Location
- Country: Canada
- Province: Quebec
- Region: Chaudière-Appalaches
- MRC: Montmagny Regional County Municipality

Physical characteristics
- Source: Lake Bringé
- • location: Saint-Cyrille-de-Lessard
- • coordinates: 47°06′32″N 70°10′08″W﻿ / ﻿47.108943°N 70.168791°W
- • elevation: 516 metres (1,693 ft)
- Mouth: Bras Saint-Nicolas
- • location: Saint-Cyrille-de-Lessard
- • coordinates: 47°02′42″N 70°18′16″W﻿ / ﻿47.045°N 70.30444°W
- • elevation: 150 metres (490 ft)
- Length: 11.3 kilometres (7.0 mi)

Basin features
- Progression: Bras Saint-Nicolas, rivière du Sud (Montmagny), St. Lawrence River
- • left: (upstream)
- • right: (upstream)

= Bras de Riche =

River in Chaudière-Appalaches, Quebec (Canada)

The Bras de Riche (in English: Arm of Rich) flows in the municipalities of Saint-Cyrille-de-Lessard, Saint-Aubert and L'Islet (Saint-Eugène sector), in the L'Islet Regional County Municipality, in the administrative region of Chaudière-Appalaches, in Quebec, in Canada.

The "Bras de Riche" is a tributary of the east bank of the Bras Saint-Nicolas, which flows on the south-east bank of the rivière du Sud (Montmagny); the latter flows north-east to the south shore of the St. Lawrence River.

== Geography ==
The main neighboring watersheds of Bras de Riche are:
- north side: Sauvage stream, Tortue River (L'Islet);
- east side: Bras de la rivière Ouelle, Bras du Nord-Est, Tenturette River, Grand Calder River;
- south side: Bras d'Apic, Bras du Nord-Est, Méchant Pouce River;
- west side: Petit Moulin River (L'Islet), rivière des Perdrix, Bras Saint-Nicolas.

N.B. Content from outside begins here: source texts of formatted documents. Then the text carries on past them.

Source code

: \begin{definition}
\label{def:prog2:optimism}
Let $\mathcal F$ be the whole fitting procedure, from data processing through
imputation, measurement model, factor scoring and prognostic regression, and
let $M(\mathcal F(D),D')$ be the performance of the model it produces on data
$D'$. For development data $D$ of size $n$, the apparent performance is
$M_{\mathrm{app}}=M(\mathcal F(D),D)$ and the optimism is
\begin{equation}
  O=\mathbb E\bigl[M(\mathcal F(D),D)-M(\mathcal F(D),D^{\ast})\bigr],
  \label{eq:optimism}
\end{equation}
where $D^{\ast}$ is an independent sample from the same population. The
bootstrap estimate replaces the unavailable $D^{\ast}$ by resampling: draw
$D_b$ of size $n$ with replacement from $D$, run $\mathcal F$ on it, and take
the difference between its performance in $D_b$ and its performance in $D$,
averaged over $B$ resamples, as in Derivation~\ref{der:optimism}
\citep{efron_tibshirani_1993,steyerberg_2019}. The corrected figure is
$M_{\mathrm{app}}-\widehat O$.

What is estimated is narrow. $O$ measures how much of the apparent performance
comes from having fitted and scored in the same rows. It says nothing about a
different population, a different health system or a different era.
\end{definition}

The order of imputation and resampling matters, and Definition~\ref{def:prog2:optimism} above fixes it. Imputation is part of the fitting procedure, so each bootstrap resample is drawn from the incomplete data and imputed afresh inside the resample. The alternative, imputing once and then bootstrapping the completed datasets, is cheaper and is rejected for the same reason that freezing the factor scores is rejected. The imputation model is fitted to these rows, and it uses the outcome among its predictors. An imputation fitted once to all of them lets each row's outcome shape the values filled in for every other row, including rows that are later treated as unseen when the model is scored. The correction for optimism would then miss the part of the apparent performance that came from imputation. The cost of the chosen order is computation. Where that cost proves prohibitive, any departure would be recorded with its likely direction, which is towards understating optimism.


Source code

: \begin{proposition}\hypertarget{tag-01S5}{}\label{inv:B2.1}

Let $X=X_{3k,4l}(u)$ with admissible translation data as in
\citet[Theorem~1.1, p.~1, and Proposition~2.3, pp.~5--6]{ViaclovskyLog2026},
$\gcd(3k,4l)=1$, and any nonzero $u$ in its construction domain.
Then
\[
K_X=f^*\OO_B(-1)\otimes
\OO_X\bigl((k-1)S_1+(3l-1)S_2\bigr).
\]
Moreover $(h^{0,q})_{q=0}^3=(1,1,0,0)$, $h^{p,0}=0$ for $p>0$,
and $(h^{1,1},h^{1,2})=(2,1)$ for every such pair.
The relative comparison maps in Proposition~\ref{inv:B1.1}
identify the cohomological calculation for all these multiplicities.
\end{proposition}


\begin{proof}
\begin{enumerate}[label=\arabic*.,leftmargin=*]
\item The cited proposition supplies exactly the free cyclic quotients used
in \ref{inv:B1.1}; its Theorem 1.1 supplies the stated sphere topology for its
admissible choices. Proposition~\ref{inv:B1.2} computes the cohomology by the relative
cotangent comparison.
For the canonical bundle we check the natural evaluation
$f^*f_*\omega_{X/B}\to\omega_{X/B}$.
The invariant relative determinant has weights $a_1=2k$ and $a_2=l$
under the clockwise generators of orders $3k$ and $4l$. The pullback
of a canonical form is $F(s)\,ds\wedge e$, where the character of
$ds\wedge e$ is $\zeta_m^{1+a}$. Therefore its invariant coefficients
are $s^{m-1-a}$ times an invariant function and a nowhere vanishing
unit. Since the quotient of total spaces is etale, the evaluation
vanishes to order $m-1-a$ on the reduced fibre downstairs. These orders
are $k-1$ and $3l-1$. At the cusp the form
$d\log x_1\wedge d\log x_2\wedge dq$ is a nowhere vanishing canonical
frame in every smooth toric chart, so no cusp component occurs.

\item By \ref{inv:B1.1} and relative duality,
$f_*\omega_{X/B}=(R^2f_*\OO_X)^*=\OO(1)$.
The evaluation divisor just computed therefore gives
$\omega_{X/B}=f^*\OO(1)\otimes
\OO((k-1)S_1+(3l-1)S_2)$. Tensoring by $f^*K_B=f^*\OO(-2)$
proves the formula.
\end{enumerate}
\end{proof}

The "Bras de Riche" takes its source at Lake Bringé (length: 0.8 km; altitude: 517 m), located in a mountainous area, located at the limit between Saint-Cyrille-de-Lessard and Saint-Aubert. This head lake is located southeast of Trois Saumons lake and 12.3 km southeast of the south shore of the St. Lawrence River.

From this head lake, the "Bras de Riche" flows over 11.3 km, with a drop of 366 m, divided into the following segments:

- 1.3 km southwesterly in Saint-Cyrille-de-Lessard, to the municipal limit of Saint-Aubert;
- 3.2 km southwesterly, up to the limit of Saint-Cyrille-de-Lessard;
- 2.7 km south-west, to a country road;
- 5.2 km southwest, to route 285;
- 1.0 km towards the west, collecting the waters of the Bras du Nord-Est (coming from the south), until the limit between Saint-Cyrille-de-Lessard and L'Islet (Saint-Eugène sector);
- 0.6 km northwesterly, up to its confluence.

The "Bras de Riche" empties on the east bank of the Bras Saint-Nicolas. This confluence is located upstream from the bridge at a place called "Les Chandelles", downstream from the "Toupin waterfall" and 2.9 km north-west of the center of the village of Saint-Cyrille-de-Lessard.

== Toponymy ==
The toponym "Bras de Riche" was made official on May 31, 1983, at the Commission de toponymie du Québec.